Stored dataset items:
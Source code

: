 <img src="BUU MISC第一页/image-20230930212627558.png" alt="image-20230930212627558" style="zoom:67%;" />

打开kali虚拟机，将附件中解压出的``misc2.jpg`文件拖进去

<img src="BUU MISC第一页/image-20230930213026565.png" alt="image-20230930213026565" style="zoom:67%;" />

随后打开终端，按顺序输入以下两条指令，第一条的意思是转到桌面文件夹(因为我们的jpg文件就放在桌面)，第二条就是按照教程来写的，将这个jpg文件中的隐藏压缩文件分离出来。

* * *

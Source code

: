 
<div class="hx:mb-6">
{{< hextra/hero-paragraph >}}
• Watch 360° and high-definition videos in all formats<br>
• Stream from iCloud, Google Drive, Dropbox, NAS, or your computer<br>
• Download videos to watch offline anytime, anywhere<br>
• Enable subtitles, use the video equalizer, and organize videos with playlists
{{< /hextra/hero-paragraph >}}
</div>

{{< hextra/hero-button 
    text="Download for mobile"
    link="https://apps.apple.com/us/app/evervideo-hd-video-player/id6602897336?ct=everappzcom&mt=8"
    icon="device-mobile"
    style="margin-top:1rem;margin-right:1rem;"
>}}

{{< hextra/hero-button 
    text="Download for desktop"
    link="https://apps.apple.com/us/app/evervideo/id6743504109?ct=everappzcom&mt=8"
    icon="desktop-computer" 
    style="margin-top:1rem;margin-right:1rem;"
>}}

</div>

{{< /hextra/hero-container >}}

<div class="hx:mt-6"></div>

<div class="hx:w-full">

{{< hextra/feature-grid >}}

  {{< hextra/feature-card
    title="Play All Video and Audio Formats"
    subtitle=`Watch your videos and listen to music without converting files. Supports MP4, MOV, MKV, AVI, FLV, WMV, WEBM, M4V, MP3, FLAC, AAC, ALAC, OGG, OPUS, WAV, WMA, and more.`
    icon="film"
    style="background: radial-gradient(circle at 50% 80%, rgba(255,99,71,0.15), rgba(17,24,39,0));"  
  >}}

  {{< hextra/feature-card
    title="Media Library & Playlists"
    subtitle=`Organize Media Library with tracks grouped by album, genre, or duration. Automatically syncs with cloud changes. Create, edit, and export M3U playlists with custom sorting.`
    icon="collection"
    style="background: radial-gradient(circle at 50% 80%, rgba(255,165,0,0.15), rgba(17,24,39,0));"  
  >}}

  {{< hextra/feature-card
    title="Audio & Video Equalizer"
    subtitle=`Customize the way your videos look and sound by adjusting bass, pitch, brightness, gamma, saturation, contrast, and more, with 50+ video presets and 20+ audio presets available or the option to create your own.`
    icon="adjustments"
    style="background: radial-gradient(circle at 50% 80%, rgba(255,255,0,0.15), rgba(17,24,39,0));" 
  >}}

--

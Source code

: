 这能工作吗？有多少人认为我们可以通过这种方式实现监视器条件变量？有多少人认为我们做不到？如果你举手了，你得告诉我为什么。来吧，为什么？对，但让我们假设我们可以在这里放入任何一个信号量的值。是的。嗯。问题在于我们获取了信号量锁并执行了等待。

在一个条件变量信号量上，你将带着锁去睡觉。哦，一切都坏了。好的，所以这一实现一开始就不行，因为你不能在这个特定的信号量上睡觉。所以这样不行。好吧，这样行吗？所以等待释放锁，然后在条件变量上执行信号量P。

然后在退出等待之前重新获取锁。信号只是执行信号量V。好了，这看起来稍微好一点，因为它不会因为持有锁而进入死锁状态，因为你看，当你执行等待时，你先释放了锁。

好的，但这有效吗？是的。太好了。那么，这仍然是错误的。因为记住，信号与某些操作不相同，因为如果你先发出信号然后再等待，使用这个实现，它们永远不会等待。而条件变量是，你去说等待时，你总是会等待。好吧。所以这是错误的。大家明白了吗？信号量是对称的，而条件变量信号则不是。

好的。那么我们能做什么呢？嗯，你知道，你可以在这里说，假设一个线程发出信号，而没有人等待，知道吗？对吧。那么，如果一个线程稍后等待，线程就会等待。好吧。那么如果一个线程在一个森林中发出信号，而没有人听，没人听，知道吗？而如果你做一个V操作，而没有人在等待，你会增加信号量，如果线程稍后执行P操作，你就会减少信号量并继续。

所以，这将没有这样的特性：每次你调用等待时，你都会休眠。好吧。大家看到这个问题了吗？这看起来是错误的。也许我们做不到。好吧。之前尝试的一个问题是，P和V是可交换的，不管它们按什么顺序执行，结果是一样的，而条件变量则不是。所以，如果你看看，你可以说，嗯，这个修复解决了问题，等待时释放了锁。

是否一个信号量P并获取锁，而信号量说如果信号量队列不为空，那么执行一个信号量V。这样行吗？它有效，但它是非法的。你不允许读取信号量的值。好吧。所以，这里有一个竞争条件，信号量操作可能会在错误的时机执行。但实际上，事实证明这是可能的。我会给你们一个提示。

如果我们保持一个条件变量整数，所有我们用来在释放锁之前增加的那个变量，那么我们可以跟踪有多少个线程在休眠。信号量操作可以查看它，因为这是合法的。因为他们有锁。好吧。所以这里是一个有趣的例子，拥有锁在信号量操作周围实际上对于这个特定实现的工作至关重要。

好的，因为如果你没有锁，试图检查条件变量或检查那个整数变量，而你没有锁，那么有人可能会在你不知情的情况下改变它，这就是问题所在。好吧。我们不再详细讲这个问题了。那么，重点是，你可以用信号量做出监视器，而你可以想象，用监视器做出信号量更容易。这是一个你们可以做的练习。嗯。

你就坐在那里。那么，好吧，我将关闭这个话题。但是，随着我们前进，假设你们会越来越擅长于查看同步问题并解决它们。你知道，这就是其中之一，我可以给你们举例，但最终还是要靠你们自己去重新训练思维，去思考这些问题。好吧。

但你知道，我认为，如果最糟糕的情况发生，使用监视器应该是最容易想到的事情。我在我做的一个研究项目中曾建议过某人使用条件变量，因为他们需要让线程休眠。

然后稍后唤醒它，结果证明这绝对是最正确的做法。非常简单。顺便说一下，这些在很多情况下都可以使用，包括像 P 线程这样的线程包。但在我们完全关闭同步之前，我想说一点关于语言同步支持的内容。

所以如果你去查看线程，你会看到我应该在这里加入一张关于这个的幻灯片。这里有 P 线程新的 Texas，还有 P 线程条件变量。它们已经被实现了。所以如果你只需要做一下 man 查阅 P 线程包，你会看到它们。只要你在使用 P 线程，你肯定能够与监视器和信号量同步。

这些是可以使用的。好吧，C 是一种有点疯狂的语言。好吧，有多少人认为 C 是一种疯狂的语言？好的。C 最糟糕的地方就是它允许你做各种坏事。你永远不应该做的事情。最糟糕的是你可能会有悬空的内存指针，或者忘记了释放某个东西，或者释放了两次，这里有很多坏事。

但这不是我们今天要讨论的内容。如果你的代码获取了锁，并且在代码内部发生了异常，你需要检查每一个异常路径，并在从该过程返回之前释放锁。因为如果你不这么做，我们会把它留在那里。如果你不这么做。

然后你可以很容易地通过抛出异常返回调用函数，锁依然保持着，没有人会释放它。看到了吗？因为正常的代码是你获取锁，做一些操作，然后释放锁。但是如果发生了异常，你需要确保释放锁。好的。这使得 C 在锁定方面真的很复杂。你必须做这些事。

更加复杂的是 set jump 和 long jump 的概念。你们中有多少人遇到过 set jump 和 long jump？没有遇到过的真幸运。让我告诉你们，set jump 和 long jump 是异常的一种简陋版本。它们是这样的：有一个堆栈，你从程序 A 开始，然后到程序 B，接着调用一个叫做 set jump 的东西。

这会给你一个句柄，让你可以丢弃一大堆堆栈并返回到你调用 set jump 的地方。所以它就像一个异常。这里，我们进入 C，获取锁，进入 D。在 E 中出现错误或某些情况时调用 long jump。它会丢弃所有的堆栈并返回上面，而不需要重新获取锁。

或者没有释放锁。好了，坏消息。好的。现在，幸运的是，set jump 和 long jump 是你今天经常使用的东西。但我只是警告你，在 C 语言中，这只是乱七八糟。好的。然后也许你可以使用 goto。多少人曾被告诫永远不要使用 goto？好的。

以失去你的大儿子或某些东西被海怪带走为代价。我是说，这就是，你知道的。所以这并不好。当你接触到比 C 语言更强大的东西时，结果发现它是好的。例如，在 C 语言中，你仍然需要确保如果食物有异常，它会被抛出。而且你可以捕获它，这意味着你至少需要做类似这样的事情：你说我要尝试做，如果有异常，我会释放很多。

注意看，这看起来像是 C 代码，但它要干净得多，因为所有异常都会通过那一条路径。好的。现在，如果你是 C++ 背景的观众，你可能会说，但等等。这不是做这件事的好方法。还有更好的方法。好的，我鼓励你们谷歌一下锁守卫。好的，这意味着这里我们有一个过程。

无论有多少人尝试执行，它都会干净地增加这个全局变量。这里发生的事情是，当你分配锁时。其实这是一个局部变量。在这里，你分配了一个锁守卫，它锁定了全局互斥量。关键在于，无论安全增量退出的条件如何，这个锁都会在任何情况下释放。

[WHAT THE TASK ASKS] Within the data above, find the lines that contain the word "paragraph" and copy each of them.

[RESPONSE FOR THIS EXERCISE]
{{< hextra/hero-paragraph >}}
{{< /hextra/hero-paragraph >}}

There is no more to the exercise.